*** Supplied material Section Begins ***

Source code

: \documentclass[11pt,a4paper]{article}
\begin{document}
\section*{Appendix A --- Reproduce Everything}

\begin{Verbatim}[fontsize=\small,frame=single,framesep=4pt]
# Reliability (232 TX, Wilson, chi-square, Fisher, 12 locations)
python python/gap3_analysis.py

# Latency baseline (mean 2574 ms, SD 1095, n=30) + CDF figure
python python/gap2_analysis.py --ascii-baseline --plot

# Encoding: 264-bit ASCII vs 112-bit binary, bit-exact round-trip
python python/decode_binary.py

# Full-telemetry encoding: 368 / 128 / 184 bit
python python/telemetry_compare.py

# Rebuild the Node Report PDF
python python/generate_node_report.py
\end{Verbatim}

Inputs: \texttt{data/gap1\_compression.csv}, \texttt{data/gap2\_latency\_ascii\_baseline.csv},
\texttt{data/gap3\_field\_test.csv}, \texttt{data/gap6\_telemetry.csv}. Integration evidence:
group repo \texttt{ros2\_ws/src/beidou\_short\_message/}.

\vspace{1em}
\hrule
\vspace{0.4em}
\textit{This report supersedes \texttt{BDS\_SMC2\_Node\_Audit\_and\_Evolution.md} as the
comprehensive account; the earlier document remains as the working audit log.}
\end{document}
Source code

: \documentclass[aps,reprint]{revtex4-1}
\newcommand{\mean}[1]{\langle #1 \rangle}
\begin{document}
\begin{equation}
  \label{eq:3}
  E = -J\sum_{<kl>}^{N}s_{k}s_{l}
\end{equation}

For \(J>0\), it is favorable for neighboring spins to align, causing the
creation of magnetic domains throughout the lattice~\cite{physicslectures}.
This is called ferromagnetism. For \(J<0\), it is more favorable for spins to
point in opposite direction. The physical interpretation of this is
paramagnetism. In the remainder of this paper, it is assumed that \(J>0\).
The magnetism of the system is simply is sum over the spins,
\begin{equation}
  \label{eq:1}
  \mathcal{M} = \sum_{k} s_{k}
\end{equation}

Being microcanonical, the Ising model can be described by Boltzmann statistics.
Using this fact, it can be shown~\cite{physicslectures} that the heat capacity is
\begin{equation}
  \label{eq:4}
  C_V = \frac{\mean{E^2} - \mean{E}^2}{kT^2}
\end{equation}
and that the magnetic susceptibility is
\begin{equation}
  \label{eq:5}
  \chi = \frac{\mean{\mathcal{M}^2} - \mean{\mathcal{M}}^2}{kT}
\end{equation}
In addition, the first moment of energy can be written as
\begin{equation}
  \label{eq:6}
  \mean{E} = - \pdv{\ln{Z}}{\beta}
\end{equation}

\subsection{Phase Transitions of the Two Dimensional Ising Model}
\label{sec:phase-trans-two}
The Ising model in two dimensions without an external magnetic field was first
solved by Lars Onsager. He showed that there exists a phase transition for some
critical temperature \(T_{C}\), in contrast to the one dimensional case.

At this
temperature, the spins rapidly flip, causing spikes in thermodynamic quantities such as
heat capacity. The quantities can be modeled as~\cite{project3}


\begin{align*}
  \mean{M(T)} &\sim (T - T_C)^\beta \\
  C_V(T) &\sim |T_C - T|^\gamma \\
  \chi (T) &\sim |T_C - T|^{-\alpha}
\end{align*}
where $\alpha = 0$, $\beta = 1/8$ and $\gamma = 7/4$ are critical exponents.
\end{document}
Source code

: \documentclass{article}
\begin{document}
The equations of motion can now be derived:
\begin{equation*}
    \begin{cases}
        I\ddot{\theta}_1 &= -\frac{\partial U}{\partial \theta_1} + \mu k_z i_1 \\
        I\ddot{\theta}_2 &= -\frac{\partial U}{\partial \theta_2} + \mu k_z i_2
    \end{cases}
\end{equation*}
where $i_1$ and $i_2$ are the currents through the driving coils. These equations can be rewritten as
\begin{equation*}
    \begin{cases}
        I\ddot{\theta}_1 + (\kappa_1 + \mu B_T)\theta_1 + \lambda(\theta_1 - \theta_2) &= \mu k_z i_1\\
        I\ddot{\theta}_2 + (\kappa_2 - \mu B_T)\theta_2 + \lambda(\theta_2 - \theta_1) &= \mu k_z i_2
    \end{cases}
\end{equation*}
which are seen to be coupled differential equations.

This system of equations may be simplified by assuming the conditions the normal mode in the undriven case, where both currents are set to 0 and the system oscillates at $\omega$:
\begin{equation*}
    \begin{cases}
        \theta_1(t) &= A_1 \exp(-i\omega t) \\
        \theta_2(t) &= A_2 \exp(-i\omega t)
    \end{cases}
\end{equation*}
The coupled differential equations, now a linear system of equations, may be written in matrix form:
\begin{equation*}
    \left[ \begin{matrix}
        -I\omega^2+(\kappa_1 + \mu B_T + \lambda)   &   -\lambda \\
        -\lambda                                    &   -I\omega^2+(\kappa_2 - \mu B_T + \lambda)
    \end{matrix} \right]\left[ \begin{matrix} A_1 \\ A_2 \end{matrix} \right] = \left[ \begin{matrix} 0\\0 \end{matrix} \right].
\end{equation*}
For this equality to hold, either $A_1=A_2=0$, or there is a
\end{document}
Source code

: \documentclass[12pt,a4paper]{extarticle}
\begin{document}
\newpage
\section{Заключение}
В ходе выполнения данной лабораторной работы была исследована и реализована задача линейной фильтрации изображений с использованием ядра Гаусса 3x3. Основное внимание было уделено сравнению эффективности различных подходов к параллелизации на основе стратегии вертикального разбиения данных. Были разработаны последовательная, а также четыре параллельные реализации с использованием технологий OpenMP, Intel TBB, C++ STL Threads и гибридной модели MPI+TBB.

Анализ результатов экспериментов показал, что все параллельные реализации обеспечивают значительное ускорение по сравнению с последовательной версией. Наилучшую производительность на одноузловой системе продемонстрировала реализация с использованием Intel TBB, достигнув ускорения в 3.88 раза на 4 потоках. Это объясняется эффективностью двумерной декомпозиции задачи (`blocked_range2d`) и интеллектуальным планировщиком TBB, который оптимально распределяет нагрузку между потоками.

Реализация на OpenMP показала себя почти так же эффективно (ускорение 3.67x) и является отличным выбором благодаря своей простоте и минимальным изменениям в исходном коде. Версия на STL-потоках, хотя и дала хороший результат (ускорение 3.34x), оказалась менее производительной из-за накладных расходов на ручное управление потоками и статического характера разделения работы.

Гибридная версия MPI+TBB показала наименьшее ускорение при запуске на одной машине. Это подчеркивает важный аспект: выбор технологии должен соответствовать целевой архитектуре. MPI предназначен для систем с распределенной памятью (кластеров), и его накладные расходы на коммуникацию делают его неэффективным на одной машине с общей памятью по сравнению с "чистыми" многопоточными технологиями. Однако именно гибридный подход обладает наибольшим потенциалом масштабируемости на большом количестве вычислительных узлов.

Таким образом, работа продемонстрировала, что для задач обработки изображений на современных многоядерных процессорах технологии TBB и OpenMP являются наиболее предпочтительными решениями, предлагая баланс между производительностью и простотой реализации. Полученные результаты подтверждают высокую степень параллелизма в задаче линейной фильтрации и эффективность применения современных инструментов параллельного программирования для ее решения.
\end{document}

*** Supplied material Section Ends ***

Give a word-for-word restatement of every record.

Answer area:
Source code

: \documentclass[11pt,a4paper]{article}
\begin{document}
\section*{Appendix A --- Reproduce Everything}

\begin{Verbatim}[fontsize=\small,frame=single,framesep=4pt]
# Reliability (232 TX, Wilson, chi-square, Fisher, 12 locations)
python python/gap3_analysis.py

# Latency baseline (mean 2574 ms, SD 1095, n=30) + CDF figure
python python/gap2_analysis.py --ascii-baseline --plot

# Encoding: 264-bit ASCII vs 112-bit binary, bit-exact round-trip
python python/decode_binary.py

# Full-telemetry encoding: 368 / 128 / 184 bit
python python/telemetry_compare.py

# Rebuild the Node Report PDF
python python/generate_node_report.py
\end{Verbatim}

Inputs: \texttt{data/gap1\_compression.csv}, \texttt{data/gap2\_latency\_ascii\_baseline.csv},
\texttt{data/gap3\_field\_test.csv}, \texttt{data/gap6\_telemetry.csv}. Integration evidence:
group repo \texttt{ros2\_ws/src/beidou\_short\_message/}.

\vspace{1em}
\hrule
\vspace{0.4em}
\textit{This report supersedes \texttt{BDS\_SMC2\_Node\_Audit\_and\_Evolution.md} as the
comprehensive account; the earlier document remains as the working audit log.}
\end{document}
Source code

: \documentclass[aps,reprint]{revtex4-1}
\newcommand{\mean}[1]{\langle #1 \rangle}
\begin{document}
\begin{equation}
  \label{eq:3}
  E = -J\sum_{<kl>}^{N}s_{k}s_{l}
\end{equation}

For \(J>0\), it is favorable for neighboring spins to align, causing the
creation of magnetic domains throughout the lattice~\cite{physicslectures}.
This is called ferromagnetism. For \(J<0\), it is more favorable for spins to
point in opposite direction. The physical interpretation of this is
paramagnetism. In the remainder of this paper, it is assumed that \(J>0\).
The magnetism of the system is simply is sum over the spins,
\begin{equation}
  \label{eq:1}
  \mathcal{M} = \sum_{k} s_{k}
\end{equation}

Being microcanonical, the Ising model can be described by Boltzmann statistics.
Using this fact, it can be shown~\cite{physicslectures} that the heat capacity is
\begin{equation}
  \label{eq:4}
  C_V = \frac{\mean{E^2} - \mean{E}^2}{kT^2}
\end{equation}
and that the magnetic susceptibility is
\begin{equation}
  \label{eq:5}
  \chi = \frac{\mean{\mathcal{M}^2} - \mean{\mathcal{M}}^2}{kT}
\end{equation}
In addition, the first moment of energy can be written as
\begin{equation}
  \label{eq:6}
  \mean{E} = - \pdv{\ln{Z}}{\beta}
\end{equation}

\subsection{Phase Transitions of the Two Dimensional Ising Model}
\label{sec:phase-trans-two}
The Ising model in two dimensions without an external magnetic field was first
solved by Lars Onsager. He showed that there exists a phase transition for some
critical temperature \(T_{C}\), in contrast to the one dimensional case.

At this
temperature, the spins rapidly flip, causing spikes in thermodynamic quantities such as
heat capacity. The quantities can be modeled as~\cite{project3}


\begin{align*}
  \mean{M(T)} &\sim (T - T_C)^\beta \\
  C_V(T) &\sim |T_C - T|^\gamma \\
  \chi (T) &\sim |T_C - T|^{-\alpha}
\end{align*}
where $\alpha = 0$, $\beta = 1/8$ and $\gamma = 7/4$ are critical exponents.
\end{document}
Source code

: \documentclass{article}
\begin{document}
The equations of motion can now be derived:
\begin{equation*}
    \begin{cases}
        I\ddot{\theta}_1 &= -\frac{\partial U}{\partial \theta_1} + \mu k_z i_1 \\
        I\ddot{\theta}_2 &= -\frac{\partial U}{\partial \theta_2} + \mu k_z i_2
    \end{cases}
\end{equation*}
where $i_1$ and $i_2$ are the currents through the driving coils. These equations can be rewritten as
\begin{equation*}
    \begin{cases}
        I\ddot{\theta}_1 + (\kappa_1 + \mu B_T)\theta_1 + \lambda(\theta_1 - \theta_2) &= \mu k_z i_1\\
        I\ddot{\theta}_2 + (\kappa_2 - \mu B_T)\theta_2 + \lambda(\theta_2 - \theta_1) &= \mu k_z i_2
    \end{cases}
\end{equation*}
which are seen to be coupled differential equations.

This system of equations may be simplified by assuming the conditions the normal mode in the undriven case, where both currents are set to 0 and the system oscillates at $\omega$:
\begin{equation*}
    \begin{cases}
        \theta_1(t) &= A_1 \exp(-i\omega t) \\
        \theta_2(t) &= A_2 \exp(-i\omega t)
    \end{cases}
\end{equation*}
The coupled differential equations, now a linear system of equations, may be written in matrix form:
\begin{equation*}
    \left[ \begin{matrix}
        -I\omega^2+(\kappa_1 + \mu B_T + \lambda)   &   -\lambda \\
        -\lambda                                    &   -I\omega^2+(\kappa_2 - \mu B_T + \lambda)
    \end{matrix} \right]\left[ \begin{matrix} A_1 \\ A_2 \end{matrix} \right] = \left[ \begin{matrix} 0\\0 \end{matrix} \right].
\end{equation*}
For this equality to hold, either $A_1=A_2=0$, or there is a
\end{document}
Source code

: \documentclass[12pt,a4paper]{extarticle}
\begin{document}
\newpage
\section{Заключение}
В ходе выполнения данной лабораторной работы была исследована и реализована задача линейной фильтрации изображений с использованием ядра Гаусса 3x3. Основное внимание было уделено сравнению эффективности различных подходов к параллелизации на основе стратегии вертикального разбиения данных. Были разработаны последовательная, а также четыре параллельные реализации с использованием технологий OpenMP, Intel TBB, C++ STL Threads и гибридной модели MPI+TBB.

Анализ результатов экспериментов показал, что все параллельные реализации обеспечивают значительное ускорение по сравнению с последовательной версией. Наилучшую производительность на одноузловой системе продемонстрировала реализация с использованием Intel TBB, достигнув ускорения в 3.88 раза на 4 потоках. Это объясняется эффективностью двумерной декомпозиции задачи (`blocked_range2d`) и интеллектуальным планировщиком TBB, который оптимально распределяет нагрузку между потоками.

Реализация на OpenMP показала себя почти так же эффективно (ускорение 3.67x) и является отличным выбором благодаря своей простоте и минимальным изменениям в исходном коде. Версия на STL-потоках, хотя и дала хороший результат (ускорение 3.34x), оказалась менее производительной из-за накладных расходов на ручное управление потоками и статического характера разделения работы.

Гибридная версия MPI+TBB показала наименьшее ускорение при запуске на одной машине. Это подчеркивает важный аспект: выбор технологии должен соответствовать целевой архитектуре. MPI предназначен для систем с распределенной памятью (кластеров), и его накладные расходы на коммуникацию делают его неэффективным на одной машине с общей памятью по сравнению с "чистыми" многопоточными технологиями. Однако именно гибридный подход обладает наибольшим потенциалом масштабируемости на большом количестве вычислительных узлов.

Таким образом, работа продемонстрировала, что для задач обработки изображений на современных многоядерных процессорах технологии TBB и OpenMP являются наиболее предпочтительными решениями, предлагая баланс между производительностью и простотой реализации. Полученные результаты подтверждают высокую степень параллелизма в задаче линейной фильтрации и эффективность применения современных инструментов параллельного программирования для ее решения.
\end{document}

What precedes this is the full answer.